• _Exercise description_
All lines in the records below with the word "select" must be returned.

==== Source records

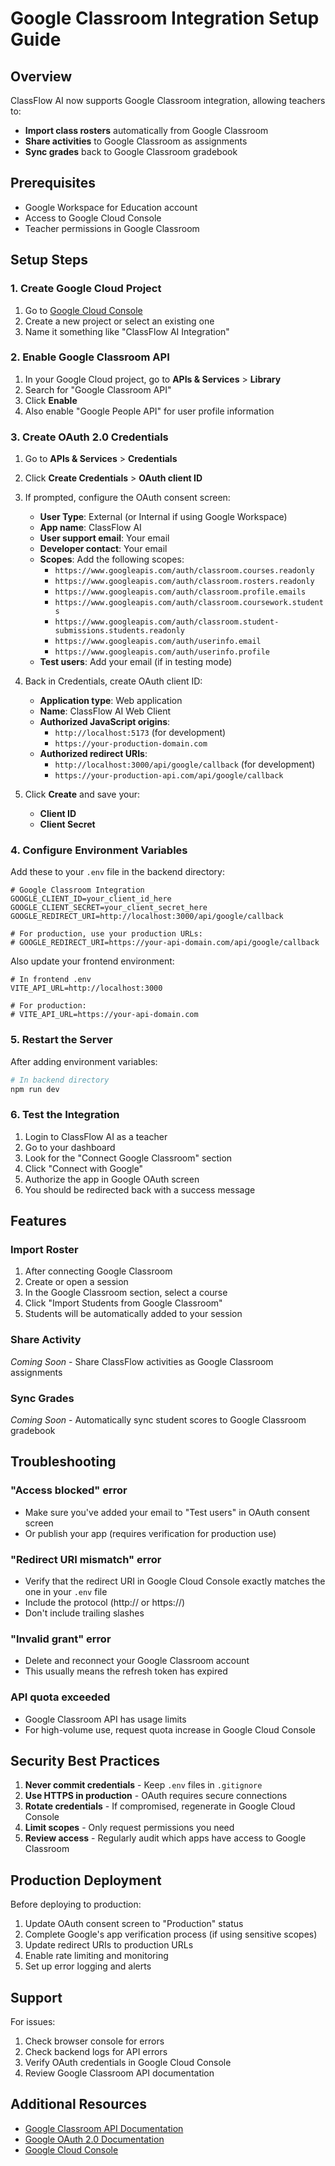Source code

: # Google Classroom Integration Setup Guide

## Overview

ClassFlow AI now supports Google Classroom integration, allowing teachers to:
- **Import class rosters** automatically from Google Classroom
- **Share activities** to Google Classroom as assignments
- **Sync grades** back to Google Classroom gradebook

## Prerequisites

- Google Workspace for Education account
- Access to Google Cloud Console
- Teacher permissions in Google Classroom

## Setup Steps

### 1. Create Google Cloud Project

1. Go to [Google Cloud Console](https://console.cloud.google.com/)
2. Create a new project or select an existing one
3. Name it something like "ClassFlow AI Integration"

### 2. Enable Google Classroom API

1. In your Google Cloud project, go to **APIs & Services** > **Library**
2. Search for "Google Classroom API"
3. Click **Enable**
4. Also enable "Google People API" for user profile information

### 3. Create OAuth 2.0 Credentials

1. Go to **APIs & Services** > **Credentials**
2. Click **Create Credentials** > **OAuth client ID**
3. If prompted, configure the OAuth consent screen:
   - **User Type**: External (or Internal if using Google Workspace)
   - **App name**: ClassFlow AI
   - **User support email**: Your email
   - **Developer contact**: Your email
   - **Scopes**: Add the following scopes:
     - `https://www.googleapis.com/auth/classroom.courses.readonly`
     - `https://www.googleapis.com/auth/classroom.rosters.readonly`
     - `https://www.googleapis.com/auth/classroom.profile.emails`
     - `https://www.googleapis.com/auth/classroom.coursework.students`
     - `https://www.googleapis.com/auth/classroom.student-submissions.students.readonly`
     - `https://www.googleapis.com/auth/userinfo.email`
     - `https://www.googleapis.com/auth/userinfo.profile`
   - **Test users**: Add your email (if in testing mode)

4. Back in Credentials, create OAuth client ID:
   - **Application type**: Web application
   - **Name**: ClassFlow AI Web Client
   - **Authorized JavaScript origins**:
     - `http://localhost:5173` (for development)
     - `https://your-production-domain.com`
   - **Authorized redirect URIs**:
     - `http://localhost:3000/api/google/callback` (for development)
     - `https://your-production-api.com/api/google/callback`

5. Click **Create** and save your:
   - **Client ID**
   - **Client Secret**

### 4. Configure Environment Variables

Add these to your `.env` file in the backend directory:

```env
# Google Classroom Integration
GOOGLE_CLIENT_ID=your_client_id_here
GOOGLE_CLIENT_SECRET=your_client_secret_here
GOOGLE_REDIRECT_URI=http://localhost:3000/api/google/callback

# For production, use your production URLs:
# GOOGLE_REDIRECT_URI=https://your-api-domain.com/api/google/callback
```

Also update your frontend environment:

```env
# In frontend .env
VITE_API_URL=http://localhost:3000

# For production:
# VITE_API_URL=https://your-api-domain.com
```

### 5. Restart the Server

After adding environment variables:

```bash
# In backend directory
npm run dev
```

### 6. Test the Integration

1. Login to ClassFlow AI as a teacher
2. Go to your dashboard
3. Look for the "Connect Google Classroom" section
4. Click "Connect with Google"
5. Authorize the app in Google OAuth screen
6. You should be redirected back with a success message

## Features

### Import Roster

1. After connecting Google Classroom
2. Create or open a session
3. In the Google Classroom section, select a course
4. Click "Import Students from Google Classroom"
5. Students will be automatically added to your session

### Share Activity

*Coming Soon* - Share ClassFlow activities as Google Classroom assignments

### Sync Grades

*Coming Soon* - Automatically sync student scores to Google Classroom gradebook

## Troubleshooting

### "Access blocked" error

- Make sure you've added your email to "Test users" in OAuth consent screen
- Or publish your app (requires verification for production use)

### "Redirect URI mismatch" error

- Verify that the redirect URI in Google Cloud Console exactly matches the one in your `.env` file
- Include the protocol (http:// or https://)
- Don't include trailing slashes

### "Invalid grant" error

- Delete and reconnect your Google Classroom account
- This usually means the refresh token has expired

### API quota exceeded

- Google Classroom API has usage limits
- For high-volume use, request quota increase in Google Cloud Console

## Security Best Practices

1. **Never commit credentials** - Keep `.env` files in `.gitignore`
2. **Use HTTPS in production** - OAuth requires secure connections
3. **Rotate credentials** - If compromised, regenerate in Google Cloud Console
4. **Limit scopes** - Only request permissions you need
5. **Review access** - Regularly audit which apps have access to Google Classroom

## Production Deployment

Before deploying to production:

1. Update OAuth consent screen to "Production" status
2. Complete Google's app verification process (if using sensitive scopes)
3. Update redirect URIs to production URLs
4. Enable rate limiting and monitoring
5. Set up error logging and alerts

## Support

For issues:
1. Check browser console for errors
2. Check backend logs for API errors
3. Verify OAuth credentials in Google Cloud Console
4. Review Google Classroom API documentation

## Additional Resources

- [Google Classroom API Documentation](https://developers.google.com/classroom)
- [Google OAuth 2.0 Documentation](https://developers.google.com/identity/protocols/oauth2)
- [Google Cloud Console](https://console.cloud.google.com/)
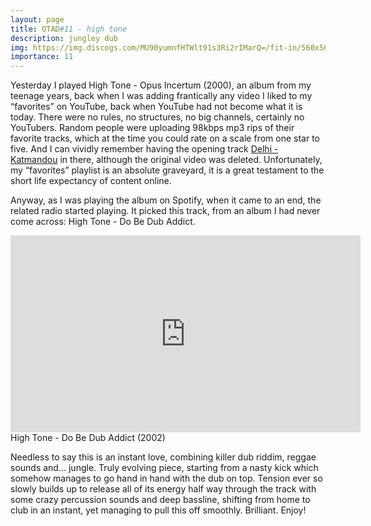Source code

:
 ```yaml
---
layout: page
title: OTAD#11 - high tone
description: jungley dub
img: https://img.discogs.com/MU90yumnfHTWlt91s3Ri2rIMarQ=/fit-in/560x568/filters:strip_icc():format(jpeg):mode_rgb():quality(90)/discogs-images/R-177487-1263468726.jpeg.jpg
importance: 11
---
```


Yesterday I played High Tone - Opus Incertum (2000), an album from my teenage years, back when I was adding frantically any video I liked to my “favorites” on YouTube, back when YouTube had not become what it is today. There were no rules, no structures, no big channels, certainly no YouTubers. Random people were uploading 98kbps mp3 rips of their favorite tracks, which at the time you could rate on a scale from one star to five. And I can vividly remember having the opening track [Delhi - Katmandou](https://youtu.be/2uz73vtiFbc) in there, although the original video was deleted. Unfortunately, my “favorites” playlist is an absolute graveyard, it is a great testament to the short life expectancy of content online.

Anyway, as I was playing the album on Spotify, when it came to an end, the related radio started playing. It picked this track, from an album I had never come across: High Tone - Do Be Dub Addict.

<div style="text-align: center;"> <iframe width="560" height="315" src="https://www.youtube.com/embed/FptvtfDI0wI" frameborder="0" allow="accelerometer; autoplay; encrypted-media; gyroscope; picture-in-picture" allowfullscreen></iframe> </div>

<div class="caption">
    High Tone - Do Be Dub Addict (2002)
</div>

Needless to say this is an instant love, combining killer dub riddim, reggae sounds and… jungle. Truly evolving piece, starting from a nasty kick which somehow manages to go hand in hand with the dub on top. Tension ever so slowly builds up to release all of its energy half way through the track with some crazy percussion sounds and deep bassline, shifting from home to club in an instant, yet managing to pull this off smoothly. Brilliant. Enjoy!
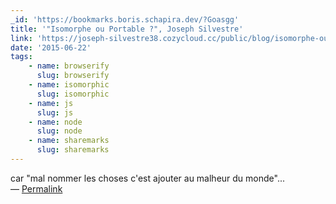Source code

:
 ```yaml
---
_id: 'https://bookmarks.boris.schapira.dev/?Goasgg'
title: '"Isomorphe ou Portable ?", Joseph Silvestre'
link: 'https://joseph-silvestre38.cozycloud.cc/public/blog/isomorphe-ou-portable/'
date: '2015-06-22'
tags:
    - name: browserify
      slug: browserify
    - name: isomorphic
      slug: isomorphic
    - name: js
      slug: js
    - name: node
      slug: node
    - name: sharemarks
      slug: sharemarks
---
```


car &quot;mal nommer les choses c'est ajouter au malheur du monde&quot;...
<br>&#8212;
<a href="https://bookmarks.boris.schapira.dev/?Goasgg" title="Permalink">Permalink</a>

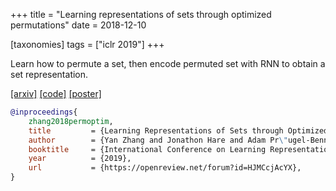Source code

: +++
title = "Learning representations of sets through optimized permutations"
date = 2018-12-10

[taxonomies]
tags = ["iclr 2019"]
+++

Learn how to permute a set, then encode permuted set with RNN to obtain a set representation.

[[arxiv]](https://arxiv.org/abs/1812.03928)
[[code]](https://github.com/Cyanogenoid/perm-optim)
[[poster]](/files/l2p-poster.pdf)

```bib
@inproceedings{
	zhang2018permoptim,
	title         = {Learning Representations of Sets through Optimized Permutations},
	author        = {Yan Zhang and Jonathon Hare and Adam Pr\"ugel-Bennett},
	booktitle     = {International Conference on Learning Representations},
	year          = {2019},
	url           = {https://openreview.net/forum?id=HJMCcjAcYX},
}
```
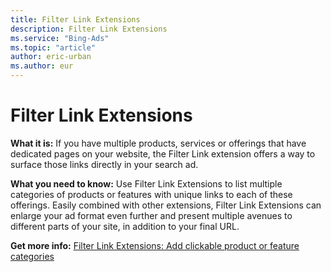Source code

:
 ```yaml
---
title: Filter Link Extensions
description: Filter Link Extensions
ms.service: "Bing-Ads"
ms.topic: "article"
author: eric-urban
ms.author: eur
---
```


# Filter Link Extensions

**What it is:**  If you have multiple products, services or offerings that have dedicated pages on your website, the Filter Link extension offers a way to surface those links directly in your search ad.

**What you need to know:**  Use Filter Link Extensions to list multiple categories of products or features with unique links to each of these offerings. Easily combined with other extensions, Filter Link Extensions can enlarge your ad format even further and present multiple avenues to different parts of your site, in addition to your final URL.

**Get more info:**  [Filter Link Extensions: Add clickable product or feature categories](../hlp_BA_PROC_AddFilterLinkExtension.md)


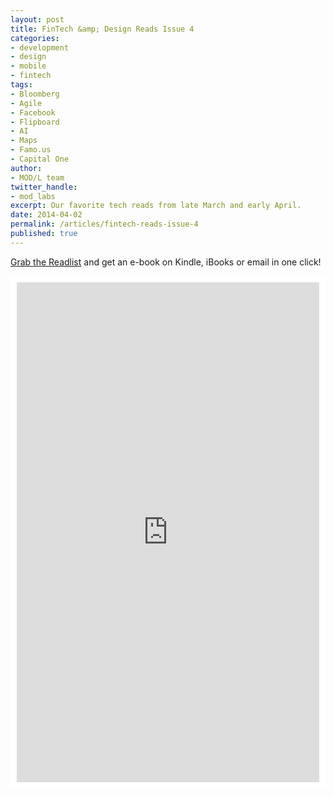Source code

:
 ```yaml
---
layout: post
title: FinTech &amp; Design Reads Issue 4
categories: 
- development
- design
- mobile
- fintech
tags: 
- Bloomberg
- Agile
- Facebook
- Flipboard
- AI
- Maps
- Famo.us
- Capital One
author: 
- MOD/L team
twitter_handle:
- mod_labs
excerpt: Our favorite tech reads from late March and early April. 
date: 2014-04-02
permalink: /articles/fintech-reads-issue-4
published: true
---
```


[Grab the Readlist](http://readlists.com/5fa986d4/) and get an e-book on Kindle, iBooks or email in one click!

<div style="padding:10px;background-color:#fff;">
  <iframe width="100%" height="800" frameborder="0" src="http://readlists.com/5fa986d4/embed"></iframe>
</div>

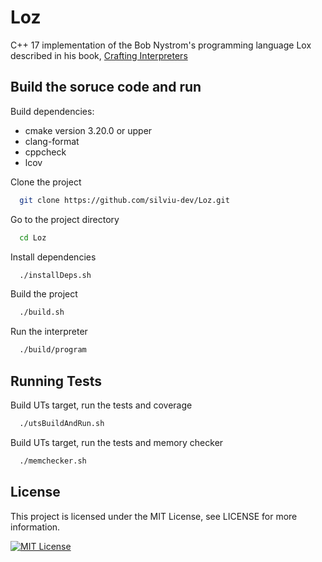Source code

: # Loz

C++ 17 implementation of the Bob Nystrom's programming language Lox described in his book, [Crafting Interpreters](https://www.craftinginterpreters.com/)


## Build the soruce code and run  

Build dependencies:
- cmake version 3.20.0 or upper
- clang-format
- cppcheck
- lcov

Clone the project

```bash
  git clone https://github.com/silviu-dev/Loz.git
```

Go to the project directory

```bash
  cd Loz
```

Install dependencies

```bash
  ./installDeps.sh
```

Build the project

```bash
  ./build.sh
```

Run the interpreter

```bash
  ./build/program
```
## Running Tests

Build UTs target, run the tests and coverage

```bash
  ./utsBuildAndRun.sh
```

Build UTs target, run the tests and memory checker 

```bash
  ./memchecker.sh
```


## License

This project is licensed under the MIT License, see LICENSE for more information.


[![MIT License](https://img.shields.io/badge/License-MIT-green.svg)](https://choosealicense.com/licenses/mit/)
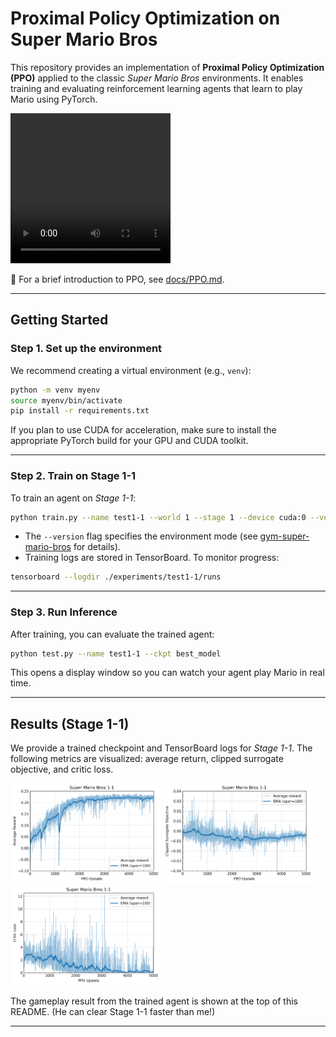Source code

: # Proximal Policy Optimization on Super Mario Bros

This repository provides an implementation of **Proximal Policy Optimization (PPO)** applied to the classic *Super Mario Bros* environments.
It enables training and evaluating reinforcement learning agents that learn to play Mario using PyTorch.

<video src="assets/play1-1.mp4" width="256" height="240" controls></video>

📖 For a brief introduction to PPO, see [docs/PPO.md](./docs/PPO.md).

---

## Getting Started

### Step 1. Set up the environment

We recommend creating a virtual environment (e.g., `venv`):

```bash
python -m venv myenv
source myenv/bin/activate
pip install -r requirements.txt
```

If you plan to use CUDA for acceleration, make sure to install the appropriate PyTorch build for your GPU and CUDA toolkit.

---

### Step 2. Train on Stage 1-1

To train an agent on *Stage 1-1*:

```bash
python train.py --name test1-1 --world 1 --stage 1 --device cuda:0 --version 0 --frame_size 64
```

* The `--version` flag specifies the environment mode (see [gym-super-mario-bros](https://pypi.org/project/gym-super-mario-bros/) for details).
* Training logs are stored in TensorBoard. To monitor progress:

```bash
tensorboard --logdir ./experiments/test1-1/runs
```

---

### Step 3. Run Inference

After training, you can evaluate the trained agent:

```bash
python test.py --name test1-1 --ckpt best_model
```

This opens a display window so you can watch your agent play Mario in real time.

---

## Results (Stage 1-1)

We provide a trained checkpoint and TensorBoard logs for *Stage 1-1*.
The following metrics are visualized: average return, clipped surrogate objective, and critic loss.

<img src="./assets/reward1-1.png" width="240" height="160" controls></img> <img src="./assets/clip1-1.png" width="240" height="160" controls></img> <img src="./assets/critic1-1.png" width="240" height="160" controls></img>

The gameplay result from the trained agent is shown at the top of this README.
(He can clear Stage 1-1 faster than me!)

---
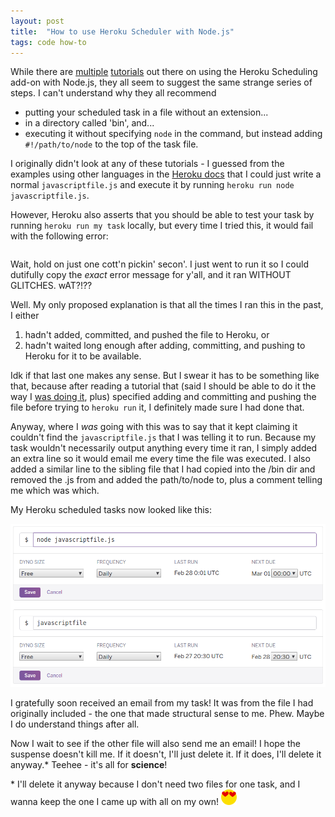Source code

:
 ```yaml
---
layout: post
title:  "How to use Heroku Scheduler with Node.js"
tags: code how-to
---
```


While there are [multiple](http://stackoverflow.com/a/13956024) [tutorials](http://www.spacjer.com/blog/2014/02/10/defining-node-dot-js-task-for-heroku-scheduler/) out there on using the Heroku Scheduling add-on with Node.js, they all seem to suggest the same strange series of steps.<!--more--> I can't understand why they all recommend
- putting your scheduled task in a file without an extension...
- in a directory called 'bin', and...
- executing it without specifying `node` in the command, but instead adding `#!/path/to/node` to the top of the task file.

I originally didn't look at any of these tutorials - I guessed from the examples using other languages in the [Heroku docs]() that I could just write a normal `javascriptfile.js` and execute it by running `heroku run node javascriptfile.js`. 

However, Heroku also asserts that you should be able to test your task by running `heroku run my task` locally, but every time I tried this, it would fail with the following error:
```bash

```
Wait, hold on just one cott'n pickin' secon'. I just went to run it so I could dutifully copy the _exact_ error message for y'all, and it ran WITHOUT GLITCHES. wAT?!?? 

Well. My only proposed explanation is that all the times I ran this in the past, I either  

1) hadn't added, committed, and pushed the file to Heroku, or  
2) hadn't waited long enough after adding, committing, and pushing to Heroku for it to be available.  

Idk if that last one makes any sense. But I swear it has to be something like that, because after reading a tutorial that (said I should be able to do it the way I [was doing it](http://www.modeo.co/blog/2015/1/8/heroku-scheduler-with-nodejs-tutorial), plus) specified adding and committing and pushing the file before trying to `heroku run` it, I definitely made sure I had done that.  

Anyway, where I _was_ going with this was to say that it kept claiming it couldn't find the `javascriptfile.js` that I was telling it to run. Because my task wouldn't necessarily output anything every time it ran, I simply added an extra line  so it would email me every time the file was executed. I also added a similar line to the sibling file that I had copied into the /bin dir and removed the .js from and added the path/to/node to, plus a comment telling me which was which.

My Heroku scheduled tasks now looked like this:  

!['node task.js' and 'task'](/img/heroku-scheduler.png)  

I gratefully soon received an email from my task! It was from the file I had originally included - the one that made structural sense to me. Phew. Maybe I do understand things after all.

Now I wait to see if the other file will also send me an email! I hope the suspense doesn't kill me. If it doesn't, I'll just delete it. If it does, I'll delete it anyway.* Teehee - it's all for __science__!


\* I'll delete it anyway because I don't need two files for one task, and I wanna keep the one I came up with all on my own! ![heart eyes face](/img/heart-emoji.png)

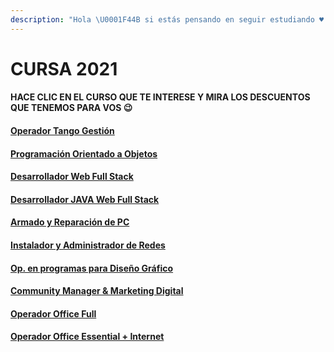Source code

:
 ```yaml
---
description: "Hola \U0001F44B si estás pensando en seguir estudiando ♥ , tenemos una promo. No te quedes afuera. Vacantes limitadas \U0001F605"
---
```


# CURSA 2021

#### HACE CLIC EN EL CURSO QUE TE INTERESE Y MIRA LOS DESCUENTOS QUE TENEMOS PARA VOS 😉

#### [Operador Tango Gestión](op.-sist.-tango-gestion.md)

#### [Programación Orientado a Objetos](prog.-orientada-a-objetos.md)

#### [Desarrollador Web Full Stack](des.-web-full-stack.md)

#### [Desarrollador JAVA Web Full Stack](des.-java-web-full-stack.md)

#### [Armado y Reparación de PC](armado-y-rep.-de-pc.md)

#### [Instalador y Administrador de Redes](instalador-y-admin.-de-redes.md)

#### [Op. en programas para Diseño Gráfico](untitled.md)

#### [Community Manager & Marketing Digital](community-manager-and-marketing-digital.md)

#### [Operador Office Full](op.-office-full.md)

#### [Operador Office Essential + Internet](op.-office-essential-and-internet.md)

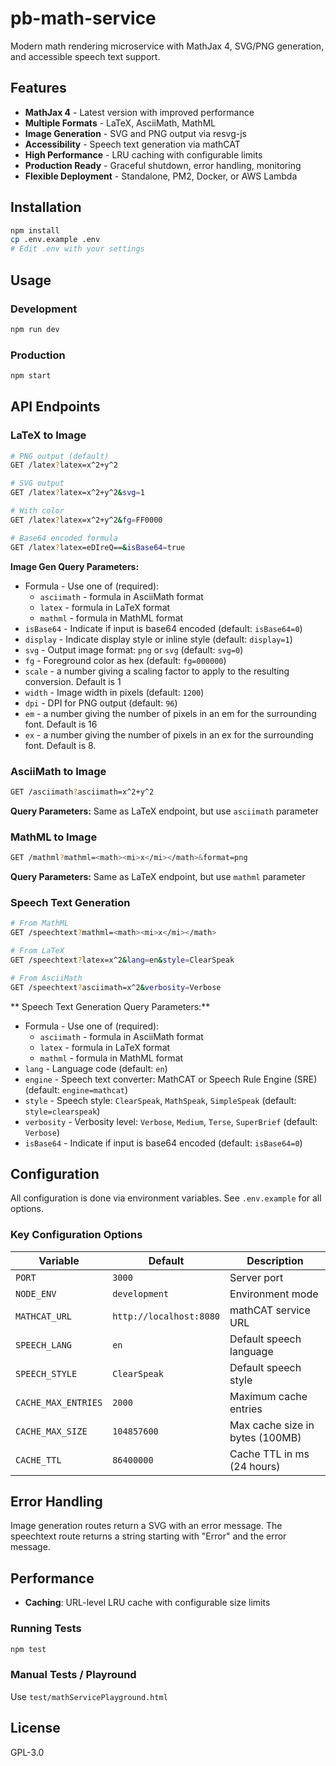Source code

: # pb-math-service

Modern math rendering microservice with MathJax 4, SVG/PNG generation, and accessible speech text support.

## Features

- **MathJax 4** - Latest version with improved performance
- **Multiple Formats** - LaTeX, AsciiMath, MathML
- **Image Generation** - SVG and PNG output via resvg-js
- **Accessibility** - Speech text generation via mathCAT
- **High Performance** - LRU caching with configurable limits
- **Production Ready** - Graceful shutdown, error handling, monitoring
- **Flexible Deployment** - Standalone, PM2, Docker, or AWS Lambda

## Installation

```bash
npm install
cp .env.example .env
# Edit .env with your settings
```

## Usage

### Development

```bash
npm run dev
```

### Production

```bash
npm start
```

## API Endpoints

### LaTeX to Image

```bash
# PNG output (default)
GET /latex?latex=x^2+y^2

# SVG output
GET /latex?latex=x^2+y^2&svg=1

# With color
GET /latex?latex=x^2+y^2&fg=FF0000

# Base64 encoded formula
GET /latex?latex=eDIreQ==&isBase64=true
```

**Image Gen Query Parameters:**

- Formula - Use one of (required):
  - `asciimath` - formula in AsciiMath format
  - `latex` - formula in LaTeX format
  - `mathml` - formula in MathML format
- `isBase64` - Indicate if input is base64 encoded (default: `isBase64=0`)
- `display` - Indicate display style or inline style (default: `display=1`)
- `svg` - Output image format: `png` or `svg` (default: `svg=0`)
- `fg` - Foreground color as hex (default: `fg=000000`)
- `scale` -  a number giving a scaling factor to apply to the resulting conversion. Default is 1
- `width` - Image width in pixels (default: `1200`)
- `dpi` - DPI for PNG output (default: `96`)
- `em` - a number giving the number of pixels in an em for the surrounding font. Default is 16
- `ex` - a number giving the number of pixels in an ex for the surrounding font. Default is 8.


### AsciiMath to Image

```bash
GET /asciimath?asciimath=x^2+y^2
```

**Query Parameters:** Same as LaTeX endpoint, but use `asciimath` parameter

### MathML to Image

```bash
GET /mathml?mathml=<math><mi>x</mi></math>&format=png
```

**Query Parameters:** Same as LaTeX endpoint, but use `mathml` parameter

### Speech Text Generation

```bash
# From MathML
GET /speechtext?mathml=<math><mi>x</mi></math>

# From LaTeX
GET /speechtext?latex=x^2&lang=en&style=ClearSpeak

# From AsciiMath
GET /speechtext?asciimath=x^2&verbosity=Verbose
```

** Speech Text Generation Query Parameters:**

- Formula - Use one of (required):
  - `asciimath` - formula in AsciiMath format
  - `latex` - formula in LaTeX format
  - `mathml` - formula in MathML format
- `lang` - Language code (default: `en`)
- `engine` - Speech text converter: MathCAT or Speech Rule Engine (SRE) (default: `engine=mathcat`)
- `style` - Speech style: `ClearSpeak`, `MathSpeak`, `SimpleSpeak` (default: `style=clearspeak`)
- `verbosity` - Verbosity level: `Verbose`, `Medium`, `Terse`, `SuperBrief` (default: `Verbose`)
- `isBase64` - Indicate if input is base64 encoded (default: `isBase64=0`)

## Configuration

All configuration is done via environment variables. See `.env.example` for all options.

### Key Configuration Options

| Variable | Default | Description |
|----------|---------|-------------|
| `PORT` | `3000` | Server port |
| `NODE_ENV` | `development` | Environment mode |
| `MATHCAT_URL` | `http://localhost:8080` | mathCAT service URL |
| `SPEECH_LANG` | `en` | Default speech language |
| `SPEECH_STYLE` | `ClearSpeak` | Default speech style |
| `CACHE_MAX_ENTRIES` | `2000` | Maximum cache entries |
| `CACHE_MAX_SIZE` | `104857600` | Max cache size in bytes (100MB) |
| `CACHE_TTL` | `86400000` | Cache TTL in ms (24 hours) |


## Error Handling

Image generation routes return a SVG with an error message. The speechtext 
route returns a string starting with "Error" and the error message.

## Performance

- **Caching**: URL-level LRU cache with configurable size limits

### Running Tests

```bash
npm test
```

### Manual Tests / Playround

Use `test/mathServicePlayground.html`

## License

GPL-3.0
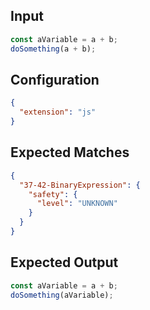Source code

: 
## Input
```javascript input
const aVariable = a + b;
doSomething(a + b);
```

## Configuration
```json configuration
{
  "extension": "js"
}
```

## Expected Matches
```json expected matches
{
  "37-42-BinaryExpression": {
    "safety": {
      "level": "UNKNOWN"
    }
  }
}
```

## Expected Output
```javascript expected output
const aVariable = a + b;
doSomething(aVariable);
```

========

• _Final answer_
2. Create a new project or select an existing one
3. In the Google Classroom section, select a course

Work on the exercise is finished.